The current scandal has been exacerbated by the fact that last July, Zelensky—likely already aware of the massive embezzlement and robbery endemic to his government—had moved to limit the power of NABU and SAP, leading to the largest protests across the country since the beginning of the NATO-backed proxy war in February 2022.
Zelensky claimed that stripping the agency of its independence was necessary to combat “Russian influence”. At the same time, Ukraine’s security services (SBU), which is aligned with Zelensky, had carried out raids of NABU to supposedly arrest Russian spies.
The move triggered both domestic outrage and intervention from its Western backers which strongly back NABU as a means to control Ukraine’s domestic political apparatus. Zelensky ultimately was forced to backtrack and withdraw his attempt to take over NABU. But the very types of scandals Zelensky was seeking to head off through his control of NABU have now exploded to shake his government just as domestic support for the war is eroding.
A poll taken last summer showed that 70 percent of Ukrainians believe that their leaders use the war to enrich themselves.
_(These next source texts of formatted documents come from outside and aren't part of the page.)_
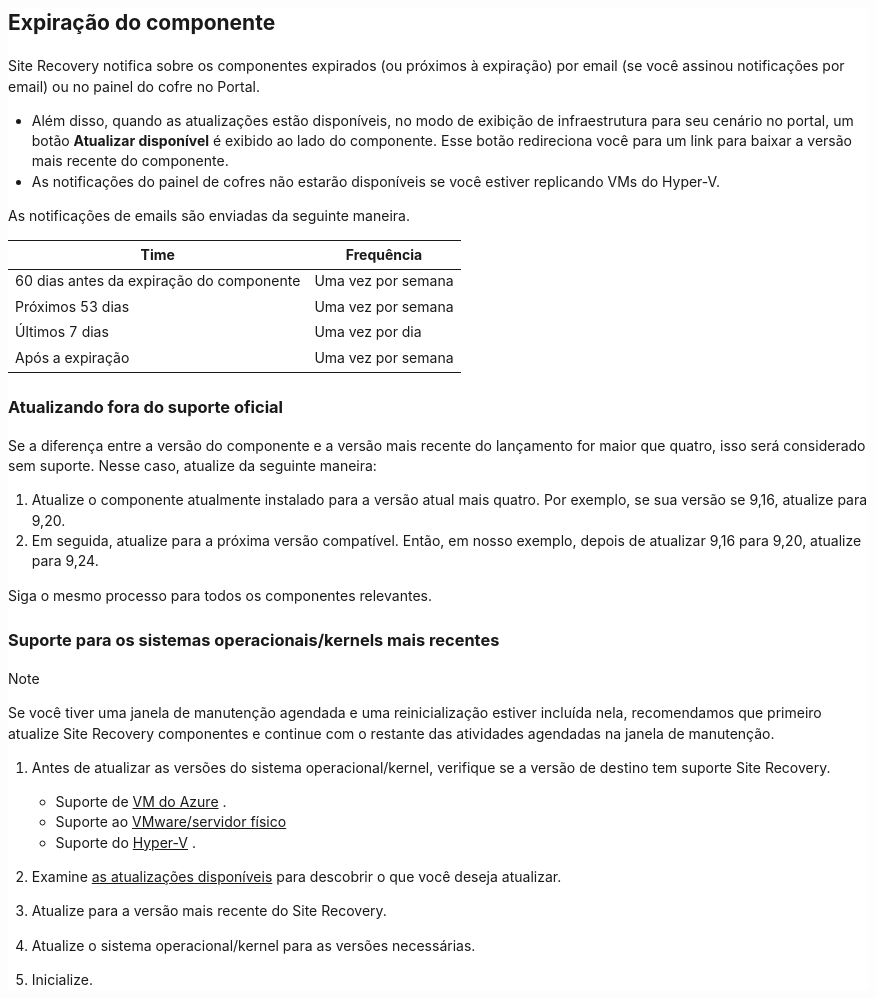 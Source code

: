 

## <a name="component-expiry"></a>Expiração do componente

Site Recovery notifica sobre os componentes expirados (ou próximos à expiração) por email (se você assinou notificações por email) ou no painel do cofre no Portal.

- Além disso, quando as atualizações estão disponíveis, no modo de exibição de infraestrutura para seu cenário no portal, um botão **Atualizar disponível** é exibido ao lado do componente. Esse botão redireciona você para um link para baixar a versão mais recente do componente.
-  As notificações do painel de cofres não estarão disponíveis se você estiver replicando VMs do Hyper-V. 

As notificações de emails são enviadas da seguinte maneira.

**Time** | **Frequência**
--- | ---
60 dias antes da expiração do componente | Uma vez por semana
Próximos 53 dias | Uma vez por semana
Últimos 7 dias | Uma vez por dia
Após a expiração | Uma vez por semana


### <a name="upgrading-outside-official-support"></a>Atualizando fora do suporte oficial

Se a diferença entre a versão do componente e a versão mais recente do lançamento for maior que quatro, isso será considerado sem suporte. Nesse caso, atualize da seguinte maneira: 

1. Atualize o componente atualmente instalado para a versão atual mais quatro. Por exemplo, se sua versão se 9,16, atualize para 9,20.
2. Em seguida, atualize para a próxima versão compatível. Então, em nosso exemplo, depois de atualizar 9,16 para 9,20, atualize para 9,24. 

Siga o mesmo processo para todos os componentes relevantes.

### <a name="support-for-latest-operating-systemskernels"></a>Suporte para os sistemas operacionais/kernels mais recentes

> [!NOTE]
> Se você tiver uma janela de manutenção agendada e uma reinicialização estiver incluída nela, recomendamos que primeiro atualize Site Recovery componentes e continue com o restante das atividades agendadas na janela de manutenção.

1. Antes de atualizar as versões do sistema operacional/kernel, verifique se a versão de destino tem suporte Site Recovery. 

    - Suporte de [VM do Azure](/azure-to-azure-support-matrix.md#replicated-machine-operating-systems) .
    - Suporte ao [VMware/servidor físico](vmware-physical-azure-support-matrix.md#replicated-machines)
    - Suporte do [Hyper-V](hyper-v-azure-support-matrix.md#replicated-vms) .
2. Examine [as atualizações disponíveis](site-recovery-whats-new.md) para descobrir o que você deseja atualizar.
3. Atualize para a versão mais recente do Site Recovery.
4. Atualize o sistema operacional/kernel para as versões necessárias.
5. Inicialize.
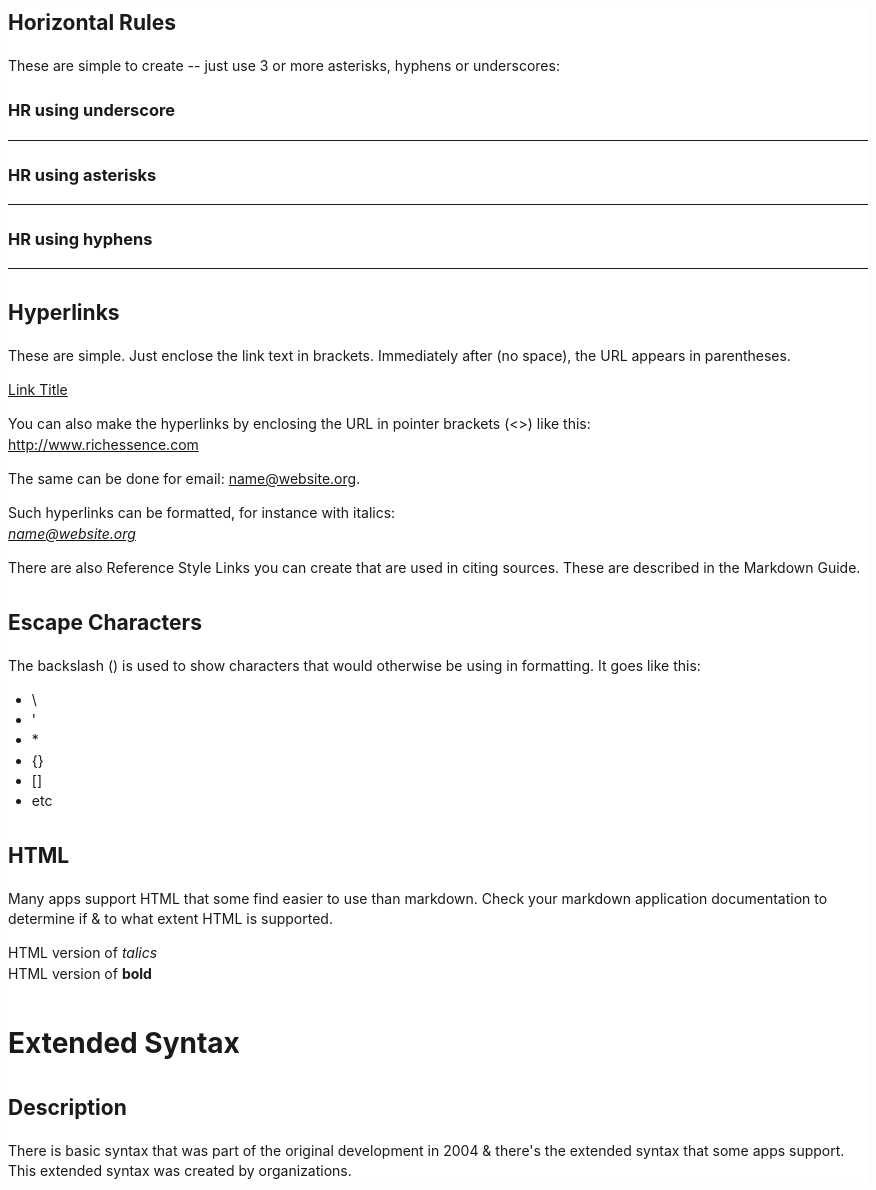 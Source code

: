 ## Horizontal Rules
These are simple to create -- just use 3 or more asterisks, hyphens or underscores:

### HR using underscore
___

### HR using asterisks
***

### HR using hyphens
___

## Hyperlinks
These are simple. Just enclose the link text in brackets. Immediately after (no space), the URL appears in parentheses.

[Link Title](http://www.richessence.com)

You can also make the hyperlinks by enclosing the URL in pointer brackets (<>) like this:</br>
<http://www.richessence.com>

The same can be done for email: <name@website.org>.

Such hyperlinks can be formatted, for instance with italics: <br>
*<name@website.org>*

There are also Reference Style Links you can create that are used in citing sources. These are described in the Markdown Guide.

## Escape Characters
The backslash (\) is used to show characters that would otherwise be using in formatting. It goes like this:<br>

- \
- \'
- \*
- \{}
- \[]
- etc

## HTML
Many apps support HTML that some find easier to use than markdown. Check your markdown application documentation to determine if & to what extent HTML is supported.

HTML version of <em>talics</em><br>
HTML version of <strong>bold</strong>

# Extended Syntax
## Description
There is basic syntax that was part of the original development in 2004 & there's the extended syntax that some apps support. This extended syntax was created by organizations. 
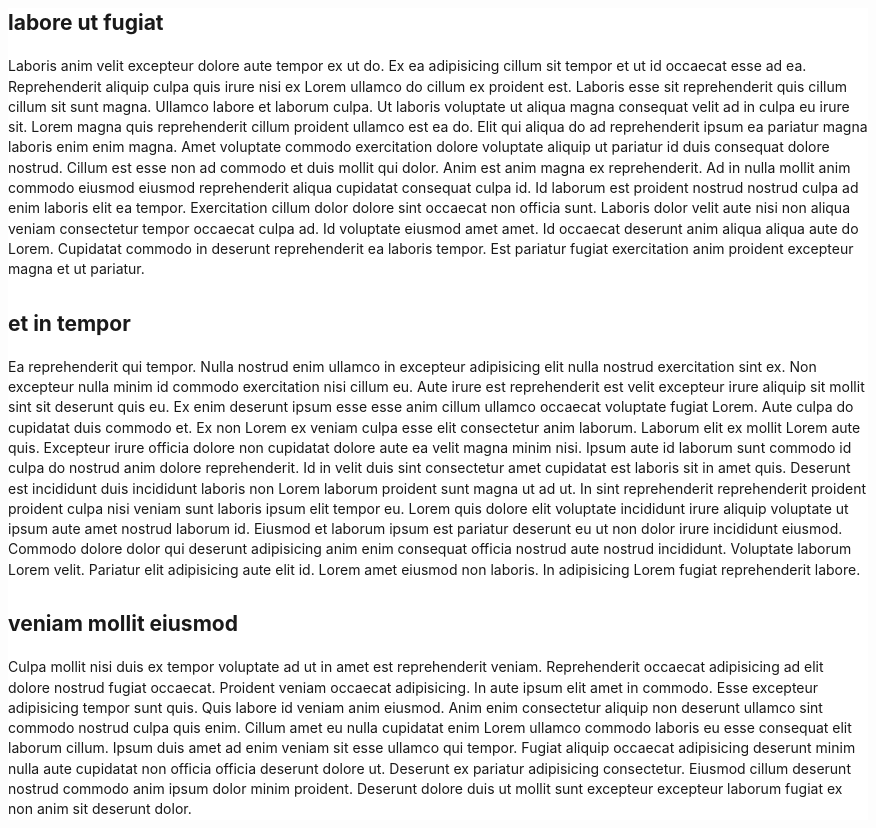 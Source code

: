 ## labore ut fugiat

Laboris anim velit excepteur dolore aute tempor ex ut do. Ex ea adipisicing cillum sit tempor et ut id occaecat esse ad ea. Reprehenderit aliquip culpa quis irure nisi ex Lorem ullamco do cillum ex proident est. Laboris esse sit reprehenderit quis cillum cillum sit sunt magna. Ullamco labore et laborum culpa. Ut laboris voluptate ut aliqua magna consequat velit ad in culpa eu irure sit. Lorem magna quis reprehenderit cillum proident ullamco est ea do. Elit qui aliqua do ad reprehenderit ipsum ea pariatur magna laboris enim enim magna.
Amet voluptate commodo exercitation dolore voluptate aliquip ut pariatur id duis consequat dolore nostrud. Cillum est esse non ad commodo et duis mollit qui dolor. Anim est anim magna ex reprehenderit. Ad in nulla mollit anim commodo eiusmod eiusmod reprehenderit aliqua cupidatat consequat culpa id. Id laborum est proident nostrud nostrud culpa ad enim laboris elit ea tempor. Exercitation cillum dolor dolore sint occaecat non officia sunt.
Laboris dolor velit aute nisi non aliqua veniam consectetur tempor occaecat culpa ad. Id voluptate eiusmod amet amet. Id occaecat deserunt anim aliqua aliqua aute do Lorem. Cupidatat commodo in deserunt reprehenderit ea laboris tempor. Est pariatur fugiat exercitation anim proident excepteur magna et ut pariatur.

## et in tempor

Ea reprehenderit qui tempor. Nulla nostrud enim ullamco in excepteur adipisicing elit nulla nostrud exercitation sint ex. Non excepteur nulla minim id commodo exercitation nisi cillum eu. Aute irure est reprehenderit est velit excepteur irure aliquip sit mollit sint sit deserunt quis eu. Ex enim deserunt ipsum esse esse anim cillum ullamco occaecat voluptate fugiat Lorem. Aute culpa do cupidatat duis commodo et. Ex non Lorem ex veniam culpa esse elit consectetur anim laborum.
Laborum elit ex mollit Lorem aute quis. Excepteur irure officia dolore non cupidatat dolore aute ea velit magna minim nisi. Ipsum aute id laborum sunt commodo id culpa do nostrud anim dolore reprehenderit. Id in velit duis sint consectetur amet cupidatat est laboris sit in amet quis. Deserunt est incididunt duis incididunt laboris non Lorem laborum proident sunt magna ut ad ut. In sint reprehenderit reprehenderit proident proident culpa nisi veniam sunt laboris ipsum elit tempor eu.
Lorem quis dolore elit voluptate incididunt irure aliquip voluptate ut ipsum aute amet nostrud laborum id. Eiusmod et laborum ipsum est pariatur deserunt eu ut non dolor irure incididunt eiusmod. Commodo dolore dolor qui deserunt adipisicing anim enim consequat officia nostrud aute nostrud incididunt. Voluptate laborum Lorem velit. Pariatur elit adipisicing aute elit id. Lorem amet eiusmod non laboris. In adipisicing Lorem fugiat reprehenderit labore.

## veniam mollit eiusmod

Culpa mollit nisi duis ex tempor voluptate ad ut in amet est reprehenderit veniam. Reprehenderit occaecat adipisicing ad elit dolore nostrud fugiat occaecat. Proident veniam occaecat adipisicing. In aute ipsum elit amet in commodo.
Esse excepteur adipisicing tempor sunt quis. Quis labore id veniam anim eiusmod. Anim enim consectetur aliquip non deserunt ullamco sint commodo nostrud culpa quis enim. Cillum amet eu nulla cupidatat enim Lorem ullamco commodo laboris eu esse consequat elit laborum cillum. Ipsum duis amet ad enim veniam sit esse ullamco qui tempor.
Fugiat aliquip occaecat adipisicing deserunt minim nulla aute cupidatat non officia officia deserunt dolore ut. Deserunt ex pariatur adipisicing consectetur. Eiusmod cillum deserunt nostrud commodo anim ipsum dolor minim proident. Deserunt dolore duis ut mollit sunt excepteur excepteur laborum fugiat ex non anim sit deserunt dolor.

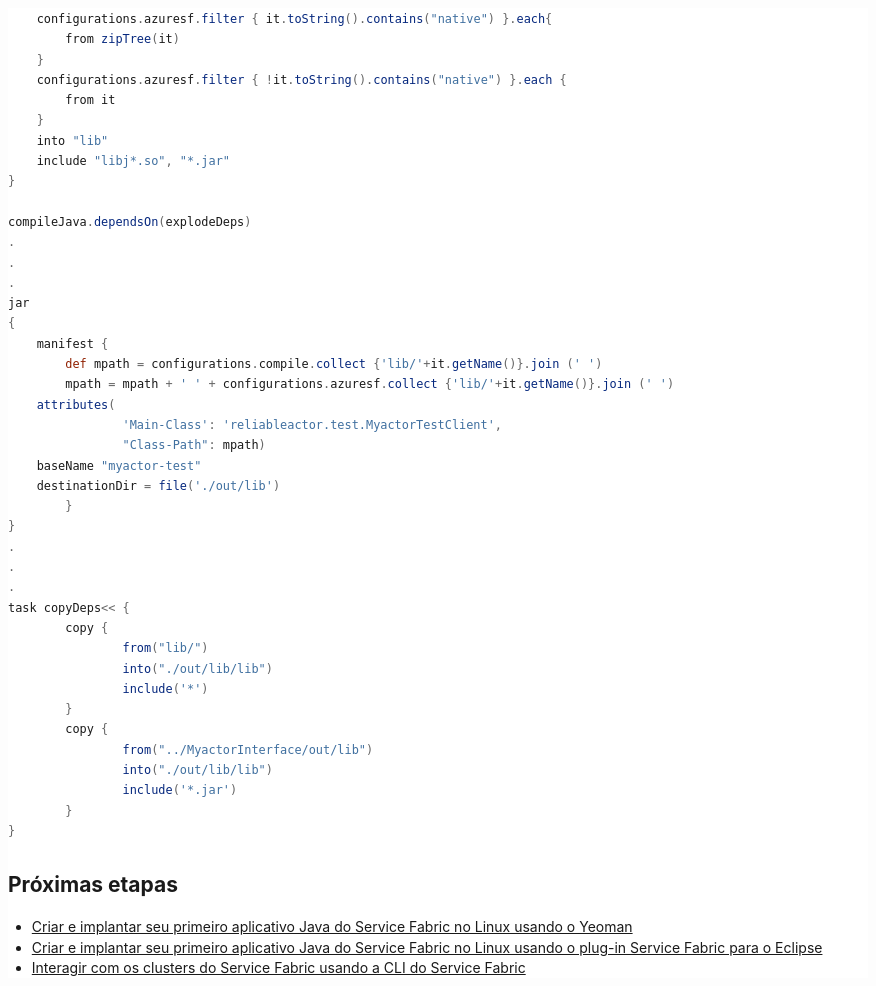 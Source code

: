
 ```gradle
    configurations.azuresf.filter { it.toString().contains("native") }.each{
        from zipTree(it)
    }
    configurations.azuresf.filter { !it.toString().contains("native") }.each {
        from it
    }
    into "lib"
    include "libj*.so", "*.jar"
}

compileJava.dependsOn(explodeDeps)
.
.
.
jar
{
    manifest {
        def mpath = configurations.compile.collect {'lib/'+it.getName()}.join (' ')
        mpath = mpath + ' ' + configurations.azuresf.collect {'lib/'+it.getName()}.join (' ')
    attributes(
                'Main-Class': 'reliableactor.test.MyactorTestClient',
                "Class-Path": mpath)
    baseName "myactor-test"
    destinationDir = file('./out/lib')
        }
}
.
.
.
task copyDeps<< {
        copy {
                from("lib/")
                into("./out/lib/lib")
                include('*')
        }
        copy {
                from("../MyactorInterface/out/lib")
                into("./out/lib/lib")
                include('*.jar')
        }
}
```

## <a name="next-steps"></a>Próximas etapas

* [Criar e implantar seu primeiro aplicativo Java do Service Fabric no Linux usando o Yeoman](service-fabric-create-your-first-linux-application-with-java.md)
* [Criar e implantar seu primeiro aplicativo Java do Service Fabric no Linux usando o plug-in Service Fabric para o Eclipse](service-fabric-get-started-eclipse.md)
* [Interagir com os clusters do Service Fabric usando a CLI do Service Fabric](service-fabric-cli.md)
The latest revelations starkly confirm what workers have already understood: While the Ukrainian working class continues to die in droves at the front, the highly interconnected Ukrainian oligarchs and capitalist politicians are enriching themselves by robbing the state of hundreds of millions in a country where the average monthly salary is just $660.
The arrest of Yermak, arguably Zelensky’s closest ally, is a significant blow to Zelensky and directly raises the question of his own involvement in the corruption that permeated his government and inner circle. It also indicates that powerful sections of the Ukrainian ruling class—and its imperialist backers—are actively moving against him.
For workers, important political conclusions flow from the ongoing corruption scandal: It demonstrates, yet again, that the war has nothing to do with the defending the interests of the people of Ukraine and “democracy.” The ruling oligarchy has placed the country’s working class and youth at the disposal of the imperialist powers for a war against Russia that they had planned and prepared for many years. The goal of the imperialist powers is to plunder the resources not only of Russia but the entire former Soviet Union. While playing the role as a handmaiden of imperialism, for the Ukrainian oligarchy, too, the war is, above all, a means to further enrich itself.
But the scale of the corruption underscores that this is not simply a matter of “bad apples.” The oligarchy that now rules Ukraine—just as the oligarchy that rules Russia—has emerged from the Stalinist bureaucracy’s destruction of the Soviet Union and the restoration of capitalism. This process involved the ruthless looting of state assets, the destruction of health care, education and industries, built by Soviet workers over decades, and the selling off of the country’s raw materials to the highest bidders. Corruption and plunder are not simply an aberration of individuals in the Zelensky government. They constitute the historical and social basis of the entire ruling class whose social interests the Zelensky regime represents.
Workers, therefore, must oppose all attempts to exploit these blatant cases of corruption to channel support behind one or another faction of the ruling class that opposes Zelensky. A socialist opposition to the Zelensky government must be rooted in the fight to unify workers in Ukraine, Russia and Europe in a common struggle to put an end to this war, and the capitalist system as a whole.